TASK DETAILS: Print each of the entries exactly, leaving nothing out.

SOURCE INFORMATION Start Marker

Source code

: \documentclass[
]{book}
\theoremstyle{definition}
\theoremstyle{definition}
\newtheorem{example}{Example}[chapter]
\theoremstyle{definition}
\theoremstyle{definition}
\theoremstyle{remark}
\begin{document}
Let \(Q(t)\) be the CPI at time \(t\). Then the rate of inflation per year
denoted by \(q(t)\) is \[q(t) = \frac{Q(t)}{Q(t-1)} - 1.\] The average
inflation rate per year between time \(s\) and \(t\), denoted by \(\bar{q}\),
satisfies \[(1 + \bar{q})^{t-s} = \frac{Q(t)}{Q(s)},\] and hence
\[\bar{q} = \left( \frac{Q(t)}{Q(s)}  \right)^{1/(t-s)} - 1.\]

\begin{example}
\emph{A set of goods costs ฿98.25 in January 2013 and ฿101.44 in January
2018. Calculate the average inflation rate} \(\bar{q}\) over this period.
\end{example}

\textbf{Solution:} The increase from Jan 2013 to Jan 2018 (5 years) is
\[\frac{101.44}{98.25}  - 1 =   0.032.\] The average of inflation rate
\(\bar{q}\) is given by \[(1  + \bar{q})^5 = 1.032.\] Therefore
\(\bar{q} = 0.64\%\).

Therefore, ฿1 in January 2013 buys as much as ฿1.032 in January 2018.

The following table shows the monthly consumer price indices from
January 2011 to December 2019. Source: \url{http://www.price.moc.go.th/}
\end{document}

SOURCE INFORMATION End Marker

ANSWER AREA:
Source code

: \documentclass[
]{book}
\theoremstyle{definition}
\theoremstyle{definition}
\newtheorem{example}{Example}[chapter]
\theoremstyle{definition}
\theoremstyle{definition}
\theoremstyle{remark}
\begin{document}
Let \(Q(t)\) be the CPI at time \(t\). Then the rate of inflation per year
denoted by \(q(t)\) is \[q(t) = \frac{Q(t)}{Q(t-1)} - 1.\] The average
inflation rate per year between time \(s\) and \(t\), denoted by \(\bar{q}\),
satisfies \[(1 + \bar{q})^{t-s} = \frac{Q(t)}{Q(s)},\] and hence
\[\bar{q} = \left( \frac{Q(t)}{Q(s)}  \right)^{1/(t-s)} - 1.\]

\begin{example}
\emph{A set of goods costs ฿98.25 in January 2013 and ฿101.44 in January
2018. Calculate the average inflation rate} \(\bar{q}\) over this period.
\end{example}

\textbf{Solution:} The increase from Jan 2013 to Jan 2018 (5 years) is
\[\frac{101.44}{98.25}  - 1 =   0.032.\] The average of inflation rate
\(\bar{q}\) is given by \[(1  + \bar{q})^5 = 1.032.\] Therefore
\(\bar{q} = 0.64\%\).

Therefore, ฿1 in January 2013 buys as much as ฿1.032 in January 2018.

The following table shows the monthly consumer price indices from
January 2011 to December 2019. Source: \url{http://www.price.moc.go.th/}
\end{document}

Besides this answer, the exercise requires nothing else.